Dire di no non è egoista? No. L'assertività consiste nell'esprimere la propria posizione senza negare quella dell'altro. Ciò che rovina le relazioni sono i sì forzati, che si pagano poi in rancore, ritardi o lavoro fatto male.

Devo sempre dare una ragione? No. Una ragione può aiutare la relazione, ma non è dovuta. Se ne date una, che sia corta e vera: le lunghe giustificazioni invitano a trattare.

E se la persona si arrabbia? Restate calmi, abbassate la voce, ripetete la vostra posizione senza nuovi argomenti, e proponete di riparlarne più tardi. La rabbia dell'altro non annulla il vostro diritto di rifiutare — e se vi fa paura, leggete la sezione 14.

Come rifiutare al proprio capo? Raramente con un no secco. Il modo più efficace è rendere visibile il carico: «Posso prendere questa pratica, ma in tal caso quale delle altre slitta?». Non rifiutate l'incarico, chiedete una decisione.

Dico di sì prima ancora di pensarci. Che faccio? Allenatevi su una sola frase che guadagna tempo: «Ti rispondo domani». Un margine trasforma un riflesso in una decisione.

E se perdo degli amici? Alcune relazioni si reggono davvero sulla vostra disponibilità permanente. È doloroso scoprirlo, ma una relazione che non tollera alcun rifiuto non era molto solida. La maggior parte delle altre non cambia.

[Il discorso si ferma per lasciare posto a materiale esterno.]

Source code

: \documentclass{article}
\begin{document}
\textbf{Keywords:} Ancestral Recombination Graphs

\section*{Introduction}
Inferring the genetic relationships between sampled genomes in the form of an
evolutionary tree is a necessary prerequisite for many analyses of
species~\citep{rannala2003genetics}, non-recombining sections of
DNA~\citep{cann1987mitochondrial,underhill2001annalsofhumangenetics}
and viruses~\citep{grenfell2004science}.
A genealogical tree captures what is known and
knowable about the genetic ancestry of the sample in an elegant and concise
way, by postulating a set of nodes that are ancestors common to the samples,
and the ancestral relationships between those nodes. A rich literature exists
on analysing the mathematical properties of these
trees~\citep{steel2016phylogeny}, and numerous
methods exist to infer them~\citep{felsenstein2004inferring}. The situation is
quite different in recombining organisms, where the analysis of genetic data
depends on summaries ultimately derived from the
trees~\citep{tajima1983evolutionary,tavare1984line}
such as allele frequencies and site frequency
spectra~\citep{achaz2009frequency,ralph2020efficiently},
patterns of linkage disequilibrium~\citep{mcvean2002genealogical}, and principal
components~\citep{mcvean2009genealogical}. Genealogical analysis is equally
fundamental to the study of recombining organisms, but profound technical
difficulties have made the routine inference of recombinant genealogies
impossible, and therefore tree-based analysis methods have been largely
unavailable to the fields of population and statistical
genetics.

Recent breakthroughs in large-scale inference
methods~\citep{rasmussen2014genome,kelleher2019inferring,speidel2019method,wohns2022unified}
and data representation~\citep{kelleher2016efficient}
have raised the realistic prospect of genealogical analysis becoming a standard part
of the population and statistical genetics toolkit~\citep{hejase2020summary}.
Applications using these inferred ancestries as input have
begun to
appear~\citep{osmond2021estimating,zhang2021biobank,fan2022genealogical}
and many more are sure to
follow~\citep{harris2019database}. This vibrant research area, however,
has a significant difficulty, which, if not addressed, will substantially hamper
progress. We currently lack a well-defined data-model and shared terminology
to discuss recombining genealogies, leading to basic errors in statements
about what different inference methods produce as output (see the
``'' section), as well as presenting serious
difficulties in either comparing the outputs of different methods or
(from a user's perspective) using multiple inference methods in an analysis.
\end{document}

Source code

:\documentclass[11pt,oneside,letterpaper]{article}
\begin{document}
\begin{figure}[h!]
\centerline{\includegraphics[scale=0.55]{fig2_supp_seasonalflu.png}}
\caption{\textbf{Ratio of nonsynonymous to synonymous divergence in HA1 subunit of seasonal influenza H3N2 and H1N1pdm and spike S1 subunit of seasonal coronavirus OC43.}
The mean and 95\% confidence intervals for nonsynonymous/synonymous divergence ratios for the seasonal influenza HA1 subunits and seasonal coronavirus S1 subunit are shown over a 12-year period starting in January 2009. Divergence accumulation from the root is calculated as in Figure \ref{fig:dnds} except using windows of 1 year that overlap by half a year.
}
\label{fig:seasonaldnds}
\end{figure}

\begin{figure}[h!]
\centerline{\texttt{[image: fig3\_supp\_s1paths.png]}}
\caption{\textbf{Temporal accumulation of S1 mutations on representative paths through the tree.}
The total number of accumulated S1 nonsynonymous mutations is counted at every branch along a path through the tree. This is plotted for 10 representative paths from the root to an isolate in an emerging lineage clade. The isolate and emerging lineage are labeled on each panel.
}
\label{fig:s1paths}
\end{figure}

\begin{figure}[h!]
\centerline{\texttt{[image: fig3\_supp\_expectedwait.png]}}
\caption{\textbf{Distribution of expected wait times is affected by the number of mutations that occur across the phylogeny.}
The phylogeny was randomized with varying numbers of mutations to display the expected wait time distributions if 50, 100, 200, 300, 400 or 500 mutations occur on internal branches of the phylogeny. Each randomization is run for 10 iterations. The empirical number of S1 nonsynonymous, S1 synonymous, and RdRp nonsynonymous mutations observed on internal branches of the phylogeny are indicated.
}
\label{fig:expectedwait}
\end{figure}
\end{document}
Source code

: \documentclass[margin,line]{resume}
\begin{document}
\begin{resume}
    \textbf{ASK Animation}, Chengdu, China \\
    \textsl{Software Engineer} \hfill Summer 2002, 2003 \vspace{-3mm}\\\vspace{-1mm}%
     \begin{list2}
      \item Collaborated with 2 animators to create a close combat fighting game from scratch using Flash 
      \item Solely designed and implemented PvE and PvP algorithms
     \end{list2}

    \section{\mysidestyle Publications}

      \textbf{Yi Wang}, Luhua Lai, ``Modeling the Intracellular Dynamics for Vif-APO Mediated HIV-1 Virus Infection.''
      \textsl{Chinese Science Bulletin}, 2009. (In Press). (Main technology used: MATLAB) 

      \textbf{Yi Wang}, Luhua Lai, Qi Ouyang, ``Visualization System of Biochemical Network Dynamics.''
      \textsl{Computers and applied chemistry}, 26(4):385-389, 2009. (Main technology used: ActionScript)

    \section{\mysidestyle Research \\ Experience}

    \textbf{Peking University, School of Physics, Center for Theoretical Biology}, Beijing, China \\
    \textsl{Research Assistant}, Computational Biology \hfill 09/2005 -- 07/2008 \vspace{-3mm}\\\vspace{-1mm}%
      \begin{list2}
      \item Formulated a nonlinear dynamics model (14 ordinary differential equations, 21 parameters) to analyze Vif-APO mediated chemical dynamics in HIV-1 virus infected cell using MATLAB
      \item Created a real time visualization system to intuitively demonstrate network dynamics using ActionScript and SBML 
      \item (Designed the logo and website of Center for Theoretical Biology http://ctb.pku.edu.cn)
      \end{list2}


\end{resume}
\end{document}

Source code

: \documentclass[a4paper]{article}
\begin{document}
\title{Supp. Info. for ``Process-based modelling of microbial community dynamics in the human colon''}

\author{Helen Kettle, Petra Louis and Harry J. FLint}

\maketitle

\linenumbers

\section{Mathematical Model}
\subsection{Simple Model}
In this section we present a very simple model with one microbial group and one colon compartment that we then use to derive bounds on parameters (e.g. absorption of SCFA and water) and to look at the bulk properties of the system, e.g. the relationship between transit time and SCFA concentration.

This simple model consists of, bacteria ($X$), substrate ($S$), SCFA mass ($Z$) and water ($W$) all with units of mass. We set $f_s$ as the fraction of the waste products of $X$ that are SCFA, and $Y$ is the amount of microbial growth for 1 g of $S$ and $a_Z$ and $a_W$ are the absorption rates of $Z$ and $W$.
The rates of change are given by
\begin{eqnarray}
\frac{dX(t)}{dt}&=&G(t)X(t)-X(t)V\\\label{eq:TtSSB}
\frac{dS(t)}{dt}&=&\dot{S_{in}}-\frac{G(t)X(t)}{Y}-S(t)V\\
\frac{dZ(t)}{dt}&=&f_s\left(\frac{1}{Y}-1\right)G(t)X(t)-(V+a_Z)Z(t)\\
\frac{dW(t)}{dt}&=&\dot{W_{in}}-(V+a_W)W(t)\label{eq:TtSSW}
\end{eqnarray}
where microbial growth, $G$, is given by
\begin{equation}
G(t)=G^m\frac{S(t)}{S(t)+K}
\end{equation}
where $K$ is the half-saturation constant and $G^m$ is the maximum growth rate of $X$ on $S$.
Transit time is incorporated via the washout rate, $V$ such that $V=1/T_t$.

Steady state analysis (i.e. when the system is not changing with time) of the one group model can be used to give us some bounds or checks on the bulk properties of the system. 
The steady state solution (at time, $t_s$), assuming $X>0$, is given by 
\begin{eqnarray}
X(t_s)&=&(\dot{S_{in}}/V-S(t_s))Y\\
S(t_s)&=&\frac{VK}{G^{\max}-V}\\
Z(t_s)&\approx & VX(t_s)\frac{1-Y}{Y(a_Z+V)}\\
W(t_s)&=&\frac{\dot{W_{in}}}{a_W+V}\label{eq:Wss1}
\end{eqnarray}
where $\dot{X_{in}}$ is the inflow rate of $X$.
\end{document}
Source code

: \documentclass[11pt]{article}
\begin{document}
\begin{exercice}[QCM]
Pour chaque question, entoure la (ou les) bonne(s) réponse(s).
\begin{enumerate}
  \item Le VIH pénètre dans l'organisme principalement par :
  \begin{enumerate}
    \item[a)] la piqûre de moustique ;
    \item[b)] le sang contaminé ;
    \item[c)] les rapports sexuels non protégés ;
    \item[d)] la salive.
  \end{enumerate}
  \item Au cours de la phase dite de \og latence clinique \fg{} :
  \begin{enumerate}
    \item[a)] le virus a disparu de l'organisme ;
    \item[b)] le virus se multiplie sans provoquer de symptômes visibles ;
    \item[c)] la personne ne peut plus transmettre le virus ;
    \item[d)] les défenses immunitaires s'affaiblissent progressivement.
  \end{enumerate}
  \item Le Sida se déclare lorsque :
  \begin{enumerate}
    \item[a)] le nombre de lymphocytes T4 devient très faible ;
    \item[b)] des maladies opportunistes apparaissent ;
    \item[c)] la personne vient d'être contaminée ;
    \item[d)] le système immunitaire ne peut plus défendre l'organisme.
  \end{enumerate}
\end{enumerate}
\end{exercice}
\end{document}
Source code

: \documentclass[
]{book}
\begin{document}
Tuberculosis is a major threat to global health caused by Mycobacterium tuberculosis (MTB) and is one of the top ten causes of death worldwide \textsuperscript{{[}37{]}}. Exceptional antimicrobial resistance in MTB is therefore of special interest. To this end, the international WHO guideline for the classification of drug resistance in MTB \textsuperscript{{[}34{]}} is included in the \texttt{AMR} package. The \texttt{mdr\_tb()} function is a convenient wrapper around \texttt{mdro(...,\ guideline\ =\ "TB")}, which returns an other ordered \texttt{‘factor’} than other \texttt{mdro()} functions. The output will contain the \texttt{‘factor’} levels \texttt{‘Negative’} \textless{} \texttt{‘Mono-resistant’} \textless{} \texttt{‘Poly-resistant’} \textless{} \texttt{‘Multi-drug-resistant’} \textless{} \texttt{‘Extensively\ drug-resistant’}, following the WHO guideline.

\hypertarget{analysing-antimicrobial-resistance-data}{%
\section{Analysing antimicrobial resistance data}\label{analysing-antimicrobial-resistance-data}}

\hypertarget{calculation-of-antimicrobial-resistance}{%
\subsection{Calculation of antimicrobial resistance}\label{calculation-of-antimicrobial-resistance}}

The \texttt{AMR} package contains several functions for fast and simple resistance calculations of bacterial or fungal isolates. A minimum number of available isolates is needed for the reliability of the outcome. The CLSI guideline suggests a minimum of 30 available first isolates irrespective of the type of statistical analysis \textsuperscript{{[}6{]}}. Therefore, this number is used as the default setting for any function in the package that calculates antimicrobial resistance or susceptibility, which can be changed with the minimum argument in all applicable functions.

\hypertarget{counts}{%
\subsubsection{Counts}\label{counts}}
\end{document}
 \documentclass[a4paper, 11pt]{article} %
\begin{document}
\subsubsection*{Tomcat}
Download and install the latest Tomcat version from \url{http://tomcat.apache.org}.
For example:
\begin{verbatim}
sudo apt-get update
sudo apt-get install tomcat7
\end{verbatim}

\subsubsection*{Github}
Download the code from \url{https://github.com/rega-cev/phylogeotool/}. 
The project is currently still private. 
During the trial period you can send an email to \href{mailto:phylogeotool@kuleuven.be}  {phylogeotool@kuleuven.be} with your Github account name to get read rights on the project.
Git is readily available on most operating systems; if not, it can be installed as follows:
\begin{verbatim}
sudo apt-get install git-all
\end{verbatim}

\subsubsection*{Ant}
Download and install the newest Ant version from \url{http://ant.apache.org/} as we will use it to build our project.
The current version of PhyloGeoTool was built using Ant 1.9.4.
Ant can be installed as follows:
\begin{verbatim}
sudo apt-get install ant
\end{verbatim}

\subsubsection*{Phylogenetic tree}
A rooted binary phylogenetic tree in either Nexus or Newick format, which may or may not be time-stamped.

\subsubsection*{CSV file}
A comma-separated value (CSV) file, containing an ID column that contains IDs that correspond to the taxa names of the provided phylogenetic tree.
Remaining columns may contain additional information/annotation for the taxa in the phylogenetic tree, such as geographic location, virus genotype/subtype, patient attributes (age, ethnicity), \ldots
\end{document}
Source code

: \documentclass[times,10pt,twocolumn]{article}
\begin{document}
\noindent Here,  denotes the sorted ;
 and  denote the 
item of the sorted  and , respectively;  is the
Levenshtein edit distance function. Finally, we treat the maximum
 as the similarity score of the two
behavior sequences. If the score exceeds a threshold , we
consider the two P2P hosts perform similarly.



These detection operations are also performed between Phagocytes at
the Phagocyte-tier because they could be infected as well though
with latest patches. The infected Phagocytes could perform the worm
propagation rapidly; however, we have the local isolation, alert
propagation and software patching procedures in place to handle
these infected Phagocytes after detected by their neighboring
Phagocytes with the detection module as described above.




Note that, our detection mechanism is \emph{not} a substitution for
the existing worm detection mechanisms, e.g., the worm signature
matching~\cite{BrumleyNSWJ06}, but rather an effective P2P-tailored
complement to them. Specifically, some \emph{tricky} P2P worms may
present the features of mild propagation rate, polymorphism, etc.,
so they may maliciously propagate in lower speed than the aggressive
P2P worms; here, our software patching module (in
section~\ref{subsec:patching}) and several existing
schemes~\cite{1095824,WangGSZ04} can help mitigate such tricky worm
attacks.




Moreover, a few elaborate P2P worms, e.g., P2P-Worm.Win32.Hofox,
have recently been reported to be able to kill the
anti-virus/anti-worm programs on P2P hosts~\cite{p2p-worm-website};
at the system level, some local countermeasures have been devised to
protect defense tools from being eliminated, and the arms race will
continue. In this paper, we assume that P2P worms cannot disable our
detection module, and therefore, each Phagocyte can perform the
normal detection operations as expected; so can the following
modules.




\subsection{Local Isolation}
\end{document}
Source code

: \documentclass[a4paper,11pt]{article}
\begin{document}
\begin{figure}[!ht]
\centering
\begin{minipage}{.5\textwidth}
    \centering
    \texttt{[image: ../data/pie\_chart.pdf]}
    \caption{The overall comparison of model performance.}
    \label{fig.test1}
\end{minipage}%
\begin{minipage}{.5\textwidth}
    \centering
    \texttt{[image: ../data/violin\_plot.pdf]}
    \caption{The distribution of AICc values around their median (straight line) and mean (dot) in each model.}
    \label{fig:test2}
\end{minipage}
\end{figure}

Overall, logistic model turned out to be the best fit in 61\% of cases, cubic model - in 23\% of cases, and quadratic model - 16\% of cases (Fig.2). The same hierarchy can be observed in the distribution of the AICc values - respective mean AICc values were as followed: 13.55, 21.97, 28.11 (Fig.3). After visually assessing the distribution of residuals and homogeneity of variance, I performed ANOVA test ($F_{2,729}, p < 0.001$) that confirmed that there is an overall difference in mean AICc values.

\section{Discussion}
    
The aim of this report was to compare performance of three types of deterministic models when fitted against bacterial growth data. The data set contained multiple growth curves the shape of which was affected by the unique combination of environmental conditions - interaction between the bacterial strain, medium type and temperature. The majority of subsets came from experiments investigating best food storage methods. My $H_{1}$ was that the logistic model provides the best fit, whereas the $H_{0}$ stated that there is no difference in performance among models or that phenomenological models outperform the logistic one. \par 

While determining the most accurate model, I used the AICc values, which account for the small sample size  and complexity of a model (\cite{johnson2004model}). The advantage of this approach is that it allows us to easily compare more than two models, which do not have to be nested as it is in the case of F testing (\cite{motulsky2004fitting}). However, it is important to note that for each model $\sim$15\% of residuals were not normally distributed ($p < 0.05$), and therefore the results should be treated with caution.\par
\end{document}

Passo dal silenzio all'esplosione, senza vie di mezzo. È frequente: a forza di accettare, la pressione sale fino a traboccare. Rifiutare presto e in piccolo evita di esplodere tardi e in grande. Cominciate da situazioni da 3 o 4 su 10.

Funziona anche per iscritto? Sì, ed è spesso più facile per cominciare. Scrivete, aspettate dieci minuti, cancellate le scuse aggiunte per paura, poi inviate.